Après le manifeste des Radicalesbians prônant le lesbianisme comme expression et manifestation par excellence du féminisme, Diane Lamoureux analyse un texte d'Anne Koedt, « Lesbianism and Feminism ». Je n'ai pas trouvé cette partie transparente comme de l'eau de source descendant de la montagne de glace, aussi suis-je allée lire de moi-même le texte de Koedt, disponible en ligne ici, pour essayer d'éclairer les dires de Lamoureux. Ce texte est vraiment intéressant, important, il me semble, avec des passages susceptibles de nourrir la réflexion sur plusieurs questions du mouvement féministe – comme celle de ses droits à porter des jugements sur les choix et la vie des femmes (concrètes).
J'aurai besoin de deux posts, celui-ci et le suivant, pour tenter d'en rendre compte...
Anne Koedt est une militante féministe états-unienne ; elle a fondé en 1969 les New York Radical Feminists avec Shulamith Firestone, et est surtout célèbre pour son article sur « le mythe de l'orgasme vaginal » (1970).
Son texte « Lesbianism and Feminism » peut apporter de l'eau au moulin de nos méditations (cf. article précédent & comm') car elle y présente plusieurs arguments contre la thèse du lesbianisme comme fer de lance du féminisme et des lesbiennes comme avant-garde du mouvement féministe. Les objections qu'elle formule se rapportent toutes plus ou moins à une réflexion centrale, touchant aux liens entre personnel et politique. Ses prises de position sur ce domaine nous ramènent à des questions fondamentales, qui concernent directement nos vies, nos valeurs, nos engagements, et ce que militer veut dire : quelle place nos convictions politiques peuvent-elles et doivent-elles occuper dans la façon dont nous organisons nos vies ? dans l'intimité de notre construction psychique, émotionnelle et affective ? qu'est-ce que lutter politiquement ? Au-delà, le texte d'Anne Koedt attire l'attention sur les rapports de pouvoir au sein des mouvements militants eux-mêmes, sur les dynamiques d'exclusion et la distribution unilatérale du droit de se dire engagé.e, militant.e, « libéré.e », sur la prétention de certains et certaines à contrôler la vie des autres.

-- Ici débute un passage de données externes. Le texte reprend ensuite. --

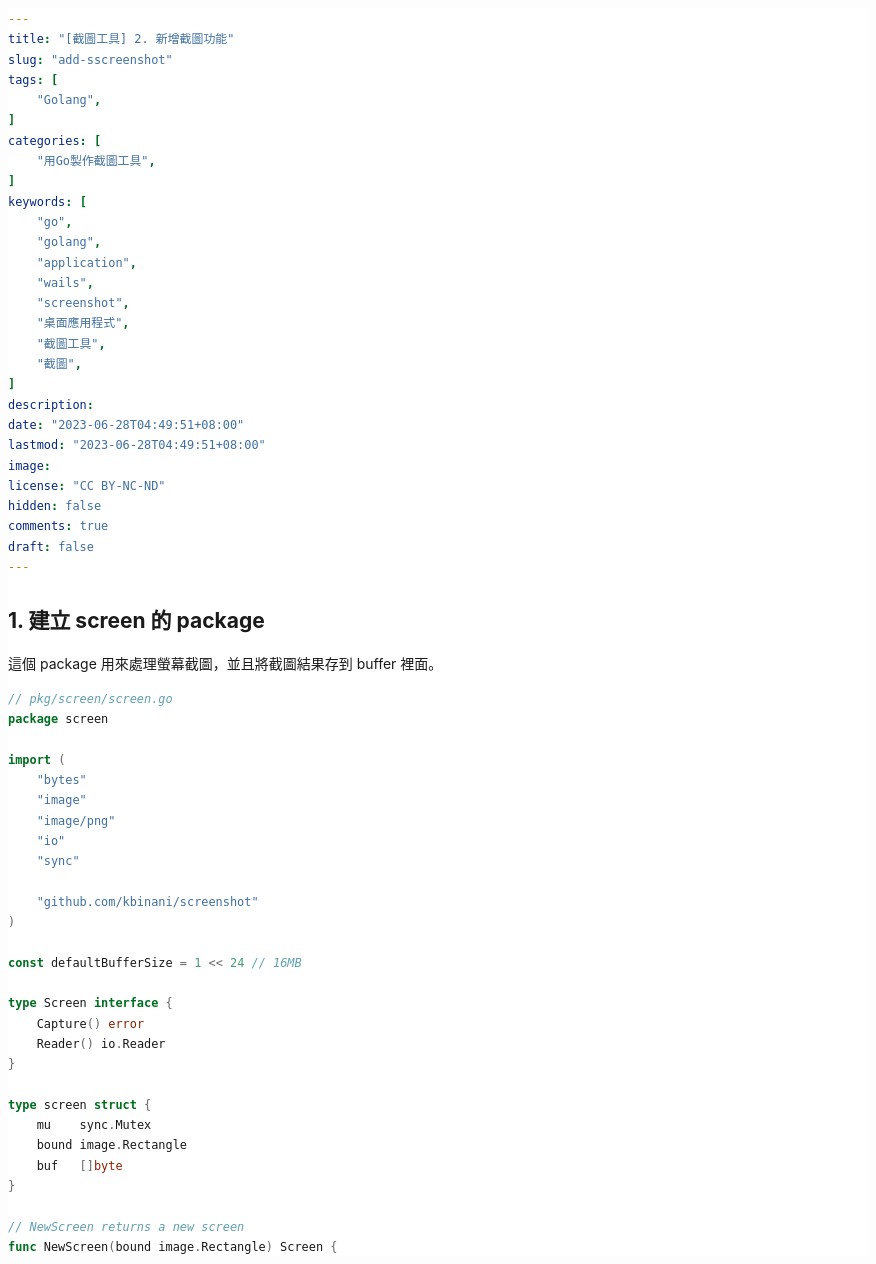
 ```yaml
---
title: "[截圖工具] 2. 新增截圖功能"
slug: "add-sscreenshot"
tags: [
    "Golang",
]
categories: [
    "用Go製作截圖工具",
]
keywords: [
    "go",
    "golang",
    "application",
    "wails",
    "screenshot",
    "桌面應用程式",
    "截圖工具",
    "截圖",
]
description:
date: "2023-06-28T04:49:51+08:00"
lastmod: "2023-06-28T04:49:51+08:00"
image:
license: "CC BY-NC-ND"
hidden: false
comments: true
draft: false
---
```


## 1. 建立 screen 的 package

這個 package 用來處理螢幕截圖，並且將截圖結果存到 buffer 裡面。

```go
// pkg/screen/screen.go
package screen

import (
    "bytes"
    "image"
    "image/png"
    "io"
    "sync"

    "github.com/kbinani/screenshot"
)

const defaultBufferSize = 1 << 24 // 16MB

type Screen interface {
    Capture() error
    Reader() io.Reader
}

type screen struct {
    mu    sync.Mutex
    bound image.Rectangle
    buf   []byte
}

// NewScreen returns a new screen
func NewScreen(bound image.Rectangle) Screen {
```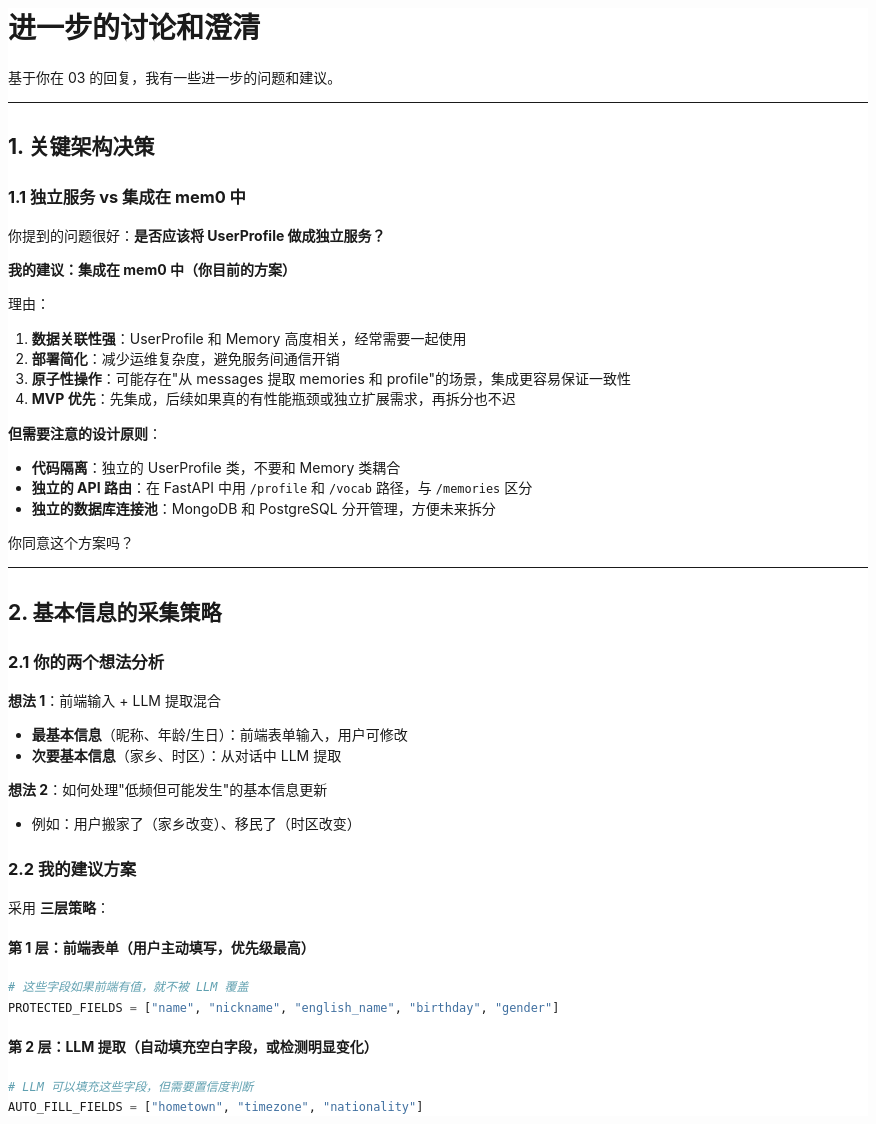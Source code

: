 # 进一步的讨论和澄清

基于你在 03 的回复，我有一些进一步的问题和建议。

---

## 1. 关键架构决策

### 1.1 独立服务 vs 集成在 mem0 中

你提到的问题很好：**是否应该将 UserProfile 做成独立服务？**

**我的建议：集成在 mem0 中（你目前的方案）**

理由：
1. **数据关联性强**：UserProfile 和 Memory 高度相关，经常需要一起使用
2. **部署简化**：减少运维复杂度，避免服务间通信开销
3. **原子性操作**：可能存在"从 messages 提取 memories 和 profile"的场景，集成更容易保证一致性
4. **MVP 优先**：先集成，后续如果真的有性能瓶颈或独立扩展需求，再拆分也不迟

**但需要注意的设计原则**：
- **代码隔离**：独立的 UserProfile 类，不要和 Memory 类耦合
- **独立的 API 路由**：在 FastAPI 中用 `/profile` 和 `/vocab` 路径，与 `/memories` 区分
- **独立的数据库连接池**：MongoDB 和 PostgreSQL 分开管理，方便未来拆分

你同意这个方案吗？

---

## 2. 基本信息的采集策略

### 2.1 你的两个想法分析

**想法 1**：前端输入 + LLM 提取混合
- **最基本信息**（昵称、年龄/生日）：前端表单输入，用户可修改
- **次要基本信息**（家乡、时区）：从对话中 LLM 提取

**想法 2**：如何处理"低频但可能发生"的基本信息更新
- 例如：用户搬家了（家乡改变）、移民了（时区改变）

### 2.2 我的建议方案

采用 **三层策略**：

#### 第 1 层：前端表单（用户主动填写，优先级最高）
```python
# 这些字段如果前端有值，就不被 LLM 覆盖
PROTECTED_FIELDS = ["name", "nickname", "english_name", "birthday", "gender"]
```

#### 第 2 层：LLM 提取（自动填充空白字段，或检测明显变化）
```python
# LLM 可以填充这些字段，但需要置信度判断
AUTO_FILL_FIELDS = ["hometown", "timezone", "nationality"]
```
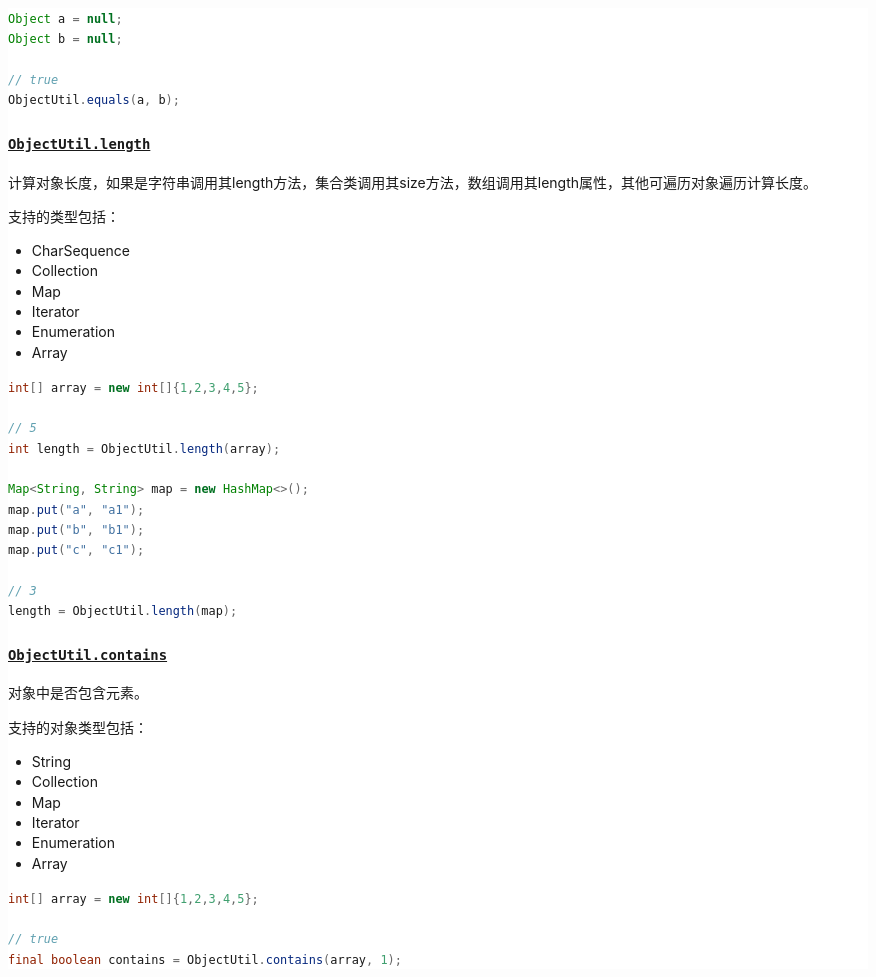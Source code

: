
 ```java
Object a = null;
Object b = null;

// true
ObjectUtil.equals(a, b);
```

### [`ObjectUtil.length`](https://www.hutool.cn/docs/#/core/工具类/对象工具-ObjectUtil?id=objectutillength)

计算对象长度，如果是字符串调用其length方法，集合类调用其size方法，数组调用其length属性，其他可遍历对象遍历计算长度。

支持的类型包括：

- CharSequence
- Collection
- Map
- Iterator
- Enumeration
- Array

```java
int[] array = new int[]{1,2,3,4,5};

// 5
int length = ObjectUtil.length(array);

Map<String, String> map = new HashMap<>();
map.put("a", "a1");
map.put("b", "b1");
map.put("c", "c1");

// 3
length = ObjectUtil.length(map);
```

### [`ObjectUtil.contains`](https://www.hutool.cn/docs/#/core/工具类/对象工具-ObjectUtil?id=objectutilcontains)

对象中是否包含元素。

支持的对象类型包括：

- String
- Collection
- Map
- Iterator
- Enumeration
- Array

```java
int[] array = new int[]{1,2,3,4,5};

// true
final boolean contains = ObjectUtil.contains(array, 1);
```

Mettre en miroir le texte d'Anne Koedt avec celui des Radicalesbians, en les opposant comme je le fais ici, est artificiel et un peu fallacieux ; A. Koedt ne prétendait nullement répondre précisément aux militantes de la Lavender Menace en écrivant cet article. « The woman identified woman » a été prononcé par les Radicalesbians dans un contexte bien particulier, qui est celui de l'occultation voire du rejet de la problématique lesbienne et des personnes lesbiennes dans le mouvement féministe. La voix qui s'est élevée ce jour-là dans l'auditorium de la deuxième conférence pour l'Union des femmes était une voix niée, dominée, minorée. Et le discours prononcé, aussi (même si pas seulement), un discours de fierté.
Les arguments d'A. Koedt doivent être saisis dans un contexte qui peut être tout différent. Et ce qui définit en premier lieu ce « contexte », c'est l'organisation du pouvoir en son sein. Dans le cas des Radicalesbians devant la NOW, les lesbiennes sont, face à la grande majorité de ces féministes, plutôt réformistes, et assurément hétérosexuelles, en position d'être dominées. Dans la situation de discours où se place Anne Koedt, des femmes lesbiennes énoncent « la bonne voie » du féminisme, l'imposent comme seule possible aux autres femmes, et nient même aux femmes hétérosexuelles le droit de se dire pleinement féministes :
« If you are a feminist who is not sleeping with a woman you may risk hearing any of the following accusations: “You’re oppressing me if you don’t sleep with women”; “You’re not a radical feminist if you don’t sleep with women”; or “You don’t love women if you don’t sleep with them.” I have even seen a woman’s argument about an entirely different aspect of feminism be dismissed by some lesbians because she was not having sexual relations with women. »
(Je reconnais que ça peut paraître un peu gros dans le contexte général de lesbophobie et d'évidence non questionnée de l'hétérosexualité... Mais bon, A.K. fait référence, ici, à des mondes militants, qui ont leurs équivalents aujourd'hui encore, et le lesbianisme peut être remplacé par d'autres modes de vie, d'identification et de présentation, qui fonctionnent comme des « certificats de féminisme authentique » (l'auteure en énumère d'ailleurs elle-même un certain nombre dans son texte : ne pas s'habiller sexy, ne pas être mariée, ne pas vouloir d'enfants, etc.) On peut ainsi comprendre ce passage (également) de la façon suivante : « Si vous êtes une féministe mariée / une féministe qui porte une mini-jupe et un décolleté / une féministe qui croit en Dieu (etc.), vous risquez d'entendre ce genre d'accusations... ».)